Chiral differential operators on the upper half plane and modular forms

TL;DR

This paper explores the structure of chiral differential operators on the upper half plane, revealing their connection to modular forms and providing a detailed description and character computation of the associated vertex operator algebra.

Contribution

It introduces a new filtration on the vertex operator algebra of chiral differential operators, linking its quotients to modular forms and analyzing its structure under congruence subgroup actions.

Findings

Successive quotients are isomorphic to spaces of modular forms.

The structure of the vertex operator algebra is explicitly described.

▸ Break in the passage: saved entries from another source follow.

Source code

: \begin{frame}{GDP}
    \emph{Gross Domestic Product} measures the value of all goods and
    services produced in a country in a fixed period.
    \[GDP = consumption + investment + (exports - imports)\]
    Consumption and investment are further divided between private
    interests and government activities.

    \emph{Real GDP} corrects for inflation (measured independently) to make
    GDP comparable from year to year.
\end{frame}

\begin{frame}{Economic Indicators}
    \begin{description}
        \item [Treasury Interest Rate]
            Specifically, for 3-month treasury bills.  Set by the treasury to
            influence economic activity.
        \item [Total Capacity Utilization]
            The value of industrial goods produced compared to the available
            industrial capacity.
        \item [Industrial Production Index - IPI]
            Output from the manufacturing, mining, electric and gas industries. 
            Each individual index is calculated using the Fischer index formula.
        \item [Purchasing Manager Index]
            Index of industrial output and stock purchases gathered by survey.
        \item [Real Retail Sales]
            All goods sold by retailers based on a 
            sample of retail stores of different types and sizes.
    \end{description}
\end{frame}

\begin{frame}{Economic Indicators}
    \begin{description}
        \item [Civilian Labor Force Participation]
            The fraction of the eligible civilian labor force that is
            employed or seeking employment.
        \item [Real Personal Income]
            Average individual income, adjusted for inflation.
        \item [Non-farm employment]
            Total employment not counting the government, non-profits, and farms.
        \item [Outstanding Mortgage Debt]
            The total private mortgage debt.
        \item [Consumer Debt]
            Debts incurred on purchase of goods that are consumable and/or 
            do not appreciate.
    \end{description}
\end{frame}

Character of the algebra is computed.

Abstract

In this paper we study the vertex operator algebra $\mathscr D^{\text{ch}}(\mathbb H,\Gamma)$ constructed from the fixed points of the chiral differential operators on the upper half plane which is holomorphic at all the cusps, under the action of the congruence subgroup $\Gamma$. To this end, we introduce an $SL(2,\mathbb R)$-invariant filtration labeled by partition pairs and study its successive quotient. We show that the successive quotient under the cuspidal condition is isomorphic to the space of modular forms. And we also give a description of the structure of $\mathscr D^{\text{ch}}(\mathbb H,\Gamma)$ and compute its character.